Take the listing below and reproduce it in full. Change nothing.
*** Begin section ***
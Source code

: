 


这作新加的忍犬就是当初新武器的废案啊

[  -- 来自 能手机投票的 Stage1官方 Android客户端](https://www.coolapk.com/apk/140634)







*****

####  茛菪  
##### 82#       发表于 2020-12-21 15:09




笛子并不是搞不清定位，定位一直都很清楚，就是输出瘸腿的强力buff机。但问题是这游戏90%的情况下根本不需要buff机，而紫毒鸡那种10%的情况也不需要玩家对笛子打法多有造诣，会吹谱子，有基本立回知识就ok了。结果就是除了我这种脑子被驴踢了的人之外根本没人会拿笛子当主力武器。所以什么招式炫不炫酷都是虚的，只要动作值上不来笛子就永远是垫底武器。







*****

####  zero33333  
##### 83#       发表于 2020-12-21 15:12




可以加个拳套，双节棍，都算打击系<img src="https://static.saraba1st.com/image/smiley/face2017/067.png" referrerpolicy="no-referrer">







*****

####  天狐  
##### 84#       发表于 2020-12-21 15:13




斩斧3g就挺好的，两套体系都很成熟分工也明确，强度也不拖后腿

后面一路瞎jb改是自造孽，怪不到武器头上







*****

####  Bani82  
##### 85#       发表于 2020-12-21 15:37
*** End section ***
### Result of the task:
Source code

: 


这作新加的忍犬就是当初新武器的废案啊

[  -- 来自 能手机投票的 Stage1官方 Android客户端](https://www.coolapk.com/apk/140634)







*****

####  茛菪  
##### 82#       发表于 2020-12-21 15:09




笛子并不是搞不清定位，定位一直都很清楚，就是输出瘸腿的强力buff机。但问题是这游戏90%的情况下根本不需要buff机，而紫毒鸡那种10%的情况也不需要玩家对笛子打法多有造诣，会吹谱子，有基本立回知识就ok了。结果就是除了我这种脑子被驴踢了的人之外根本没人会拿笛子当主力武器。所以什么招式炫不炫酷都是虚的，只要动作值上不来笛子就永远是垫底武器。







*****

####  zero33333  
##### 83#       发表于 2020-12-21 15:12




可以加个拳套，双节棍，都算打击系<img src="https://static.saraba1st.com/image/smiley/face2017/067.png" referrerpolicy="no-referrer">







*****

####  天狐  
##### 84#       发表于 2020-12-21 15:13




斩斧3g就挺好的，两套体系都很成熟分工也明确，强度也不拖后腿

后面一路瞎jb改是自造孽，怪不到武器头上







*****

####  Bani82  
##### 85#       发表于 2020-12-21 15:37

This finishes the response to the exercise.